— Work order —
The records should be written out in full, with nothing altered.

— Dataset entries —
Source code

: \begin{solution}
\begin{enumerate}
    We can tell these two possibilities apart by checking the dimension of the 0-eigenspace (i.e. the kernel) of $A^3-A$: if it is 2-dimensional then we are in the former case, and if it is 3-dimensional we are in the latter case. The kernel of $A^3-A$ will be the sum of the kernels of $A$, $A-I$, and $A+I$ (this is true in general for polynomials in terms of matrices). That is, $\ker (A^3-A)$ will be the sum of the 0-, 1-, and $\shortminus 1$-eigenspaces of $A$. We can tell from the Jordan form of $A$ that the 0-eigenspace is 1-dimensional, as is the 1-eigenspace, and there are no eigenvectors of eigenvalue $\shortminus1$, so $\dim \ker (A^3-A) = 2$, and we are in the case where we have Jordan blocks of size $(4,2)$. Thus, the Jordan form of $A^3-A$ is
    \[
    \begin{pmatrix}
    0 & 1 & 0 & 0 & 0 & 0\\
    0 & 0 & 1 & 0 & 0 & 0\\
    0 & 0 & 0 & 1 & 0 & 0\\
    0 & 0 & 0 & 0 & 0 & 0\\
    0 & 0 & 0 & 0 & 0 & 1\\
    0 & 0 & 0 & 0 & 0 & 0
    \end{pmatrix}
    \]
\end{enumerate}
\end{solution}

— Exercise output —
Source code

: \begin{solution}
\begin{enumerate}
    We can tell these two possibilities apart by checking the dimension of the 0-eigenspace (i.e. the kernel) of $A^3-A$: if it is 2-dimensional then we are in the former case, and if it is 3-dimensional we are in the latter case. The kernel of $A^3-A$ will be the sum of the kernels of $A$, $A-I$, and $A+I$ (this is true in general for polynomials in terms of matrices). That is, $\ker (A^3-A)$ will be the sum of the 0-, 1-, and $\shortminus 1$-eigenspaces of $A$. We can tell from the Jordan form of $A$ that the 0-eigenspace is 1-dimensional, as is the 1-eigenspace, and there are no eigenvectors of eigenvalue $\shortminus1$, so $\dim \ker (A^3-A) = 2$, and we are in the case where we have Jordan blocks of size $(4,2)$. Thus, the Jordan form of $A^3-A$ is
    \[
    \begin{pmatrix}
    0 & 1 & 0 & 0 & 0 & 0\\
    0 & 0 & 1 & 0 & 0 & 0\\
    0 & 0 & 0 & 1 & 0 & 0\\
    0 & 0 & 0 & 0 & 0 & 0\\
    0 & 0 & 0 & 0 & 0 & 1\\
    0 & 0 & 0 & 0 & 0 & 0
    \end{pmatrix}
    \]
\end{enumerate}
\end{solution}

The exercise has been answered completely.